▶ **PROBLEM**
Filter the entries below, keeping every line that has the word "label".

Source texts of formatted documents:
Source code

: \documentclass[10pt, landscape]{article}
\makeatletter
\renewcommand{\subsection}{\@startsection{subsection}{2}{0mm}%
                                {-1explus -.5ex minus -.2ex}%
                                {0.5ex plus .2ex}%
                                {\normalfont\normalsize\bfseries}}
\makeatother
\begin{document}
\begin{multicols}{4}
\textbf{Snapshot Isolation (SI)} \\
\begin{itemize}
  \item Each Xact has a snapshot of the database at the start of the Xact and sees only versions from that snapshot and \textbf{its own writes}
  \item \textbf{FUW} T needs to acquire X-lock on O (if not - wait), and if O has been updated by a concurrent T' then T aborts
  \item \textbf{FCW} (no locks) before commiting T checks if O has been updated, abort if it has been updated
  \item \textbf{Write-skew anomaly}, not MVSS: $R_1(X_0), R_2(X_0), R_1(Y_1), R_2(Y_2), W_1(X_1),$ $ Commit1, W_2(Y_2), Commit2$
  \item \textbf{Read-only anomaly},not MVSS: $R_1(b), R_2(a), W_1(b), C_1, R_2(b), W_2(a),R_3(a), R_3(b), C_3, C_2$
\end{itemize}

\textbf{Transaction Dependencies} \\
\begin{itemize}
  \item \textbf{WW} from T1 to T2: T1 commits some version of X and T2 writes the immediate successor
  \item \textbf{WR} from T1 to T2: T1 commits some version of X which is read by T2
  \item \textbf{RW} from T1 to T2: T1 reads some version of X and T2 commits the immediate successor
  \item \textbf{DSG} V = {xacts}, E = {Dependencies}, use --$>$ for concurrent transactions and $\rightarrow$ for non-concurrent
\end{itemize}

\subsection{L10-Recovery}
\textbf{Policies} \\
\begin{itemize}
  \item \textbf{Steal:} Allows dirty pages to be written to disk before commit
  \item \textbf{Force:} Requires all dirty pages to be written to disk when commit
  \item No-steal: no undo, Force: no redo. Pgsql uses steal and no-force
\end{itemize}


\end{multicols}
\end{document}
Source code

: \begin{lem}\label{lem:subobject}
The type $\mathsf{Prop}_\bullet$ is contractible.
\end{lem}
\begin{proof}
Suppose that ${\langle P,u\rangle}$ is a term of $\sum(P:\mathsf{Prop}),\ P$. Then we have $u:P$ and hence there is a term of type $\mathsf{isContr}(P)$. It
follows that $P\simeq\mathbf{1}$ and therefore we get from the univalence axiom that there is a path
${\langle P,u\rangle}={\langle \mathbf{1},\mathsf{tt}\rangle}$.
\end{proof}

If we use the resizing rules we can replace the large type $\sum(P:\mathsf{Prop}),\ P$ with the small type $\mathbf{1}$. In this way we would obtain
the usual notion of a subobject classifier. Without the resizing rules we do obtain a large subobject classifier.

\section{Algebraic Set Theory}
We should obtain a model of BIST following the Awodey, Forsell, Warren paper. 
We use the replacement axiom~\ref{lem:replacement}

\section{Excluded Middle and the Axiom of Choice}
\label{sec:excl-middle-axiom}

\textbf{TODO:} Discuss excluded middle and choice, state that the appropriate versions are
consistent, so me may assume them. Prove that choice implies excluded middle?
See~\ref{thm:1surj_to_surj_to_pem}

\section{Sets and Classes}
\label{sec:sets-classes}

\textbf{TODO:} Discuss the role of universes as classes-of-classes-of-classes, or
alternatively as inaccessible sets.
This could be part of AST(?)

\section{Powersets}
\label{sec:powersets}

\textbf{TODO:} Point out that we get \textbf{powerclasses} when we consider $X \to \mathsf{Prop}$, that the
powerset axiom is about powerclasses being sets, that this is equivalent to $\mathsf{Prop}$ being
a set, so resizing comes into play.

--

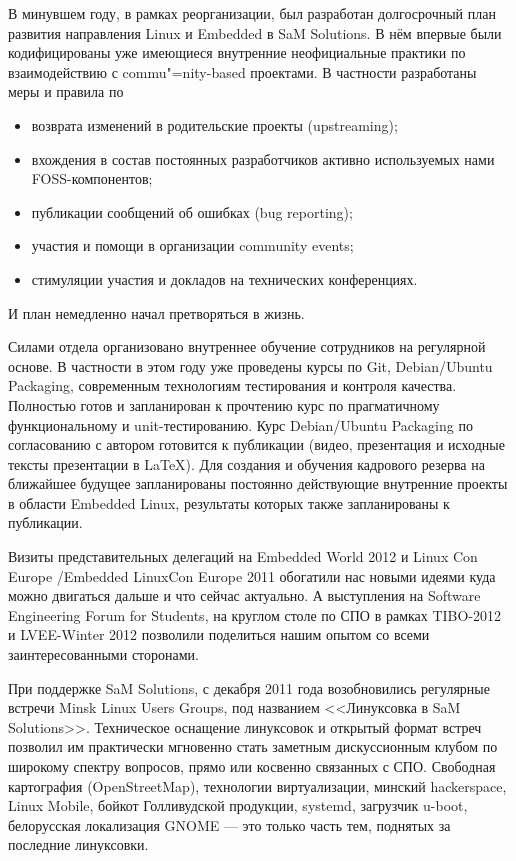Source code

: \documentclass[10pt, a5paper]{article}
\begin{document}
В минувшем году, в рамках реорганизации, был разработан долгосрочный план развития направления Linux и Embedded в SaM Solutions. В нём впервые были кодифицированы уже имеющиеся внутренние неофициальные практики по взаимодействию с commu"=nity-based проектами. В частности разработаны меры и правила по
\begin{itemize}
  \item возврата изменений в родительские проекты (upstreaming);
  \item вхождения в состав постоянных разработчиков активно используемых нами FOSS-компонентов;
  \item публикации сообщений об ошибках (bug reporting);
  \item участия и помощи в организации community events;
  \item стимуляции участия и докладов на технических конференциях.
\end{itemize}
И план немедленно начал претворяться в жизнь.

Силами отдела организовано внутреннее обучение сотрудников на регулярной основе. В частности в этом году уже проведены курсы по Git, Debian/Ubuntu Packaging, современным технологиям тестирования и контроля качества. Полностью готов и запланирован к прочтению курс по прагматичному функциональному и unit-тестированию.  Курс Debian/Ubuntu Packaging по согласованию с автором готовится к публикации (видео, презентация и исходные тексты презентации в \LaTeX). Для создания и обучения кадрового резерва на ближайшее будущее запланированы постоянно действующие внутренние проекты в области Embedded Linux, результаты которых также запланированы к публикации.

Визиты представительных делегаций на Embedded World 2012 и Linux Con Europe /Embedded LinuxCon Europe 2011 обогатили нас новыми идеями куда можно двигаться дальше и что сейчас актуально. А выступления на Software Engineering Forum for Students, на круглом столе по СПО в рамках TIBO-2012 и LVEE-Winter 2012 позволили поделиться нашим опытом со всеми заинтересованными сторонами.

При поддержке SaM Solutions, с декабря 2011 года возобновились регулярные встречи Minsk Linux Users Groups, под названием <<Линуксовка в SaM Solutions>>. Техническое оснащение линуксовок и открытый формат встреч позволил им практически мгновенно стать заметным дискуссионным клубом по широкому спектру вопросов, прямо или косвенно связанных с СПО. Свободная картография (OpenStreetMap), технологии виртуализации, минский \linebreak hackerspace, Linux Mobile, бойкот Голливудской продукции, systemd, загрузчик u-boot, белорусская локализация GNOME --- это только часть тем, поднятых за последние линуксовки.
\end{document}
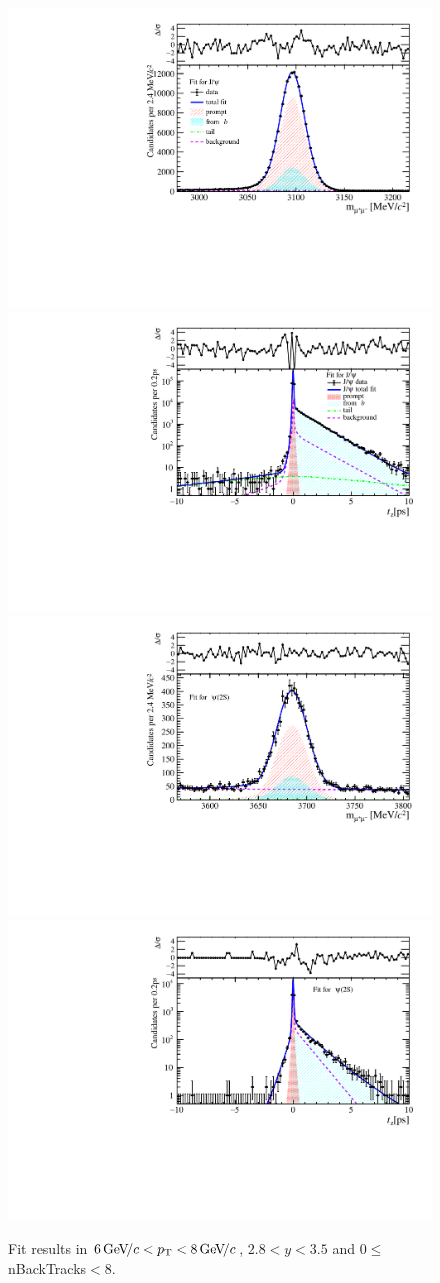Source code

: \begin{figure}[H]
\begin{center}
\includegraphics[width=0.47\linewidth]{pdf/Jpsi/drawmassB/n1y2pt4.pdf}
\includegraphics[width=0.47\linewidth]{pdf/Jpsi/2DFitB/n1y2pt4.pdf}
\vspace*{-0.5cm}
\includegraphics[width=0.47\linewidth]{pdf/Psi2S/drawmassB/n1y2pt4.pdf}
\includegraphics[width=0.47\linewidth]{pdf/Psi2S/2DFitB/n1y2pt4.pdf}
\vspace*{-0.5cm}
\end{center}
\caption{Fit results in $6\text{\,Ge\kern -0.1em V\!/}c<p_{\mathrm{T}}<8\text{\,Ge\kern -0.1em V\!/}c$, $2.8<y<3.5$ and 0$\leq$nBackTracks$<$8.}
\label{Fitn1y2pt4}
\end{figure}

▶ **WRITTEN RESPONSE**
: \begin{lem}\label{lem:subobject}
\label{sec:excl-middle-axiom}
\label{sec:sets-classes}
\label{sec:powersets}
\label{Fitn1y2pt4}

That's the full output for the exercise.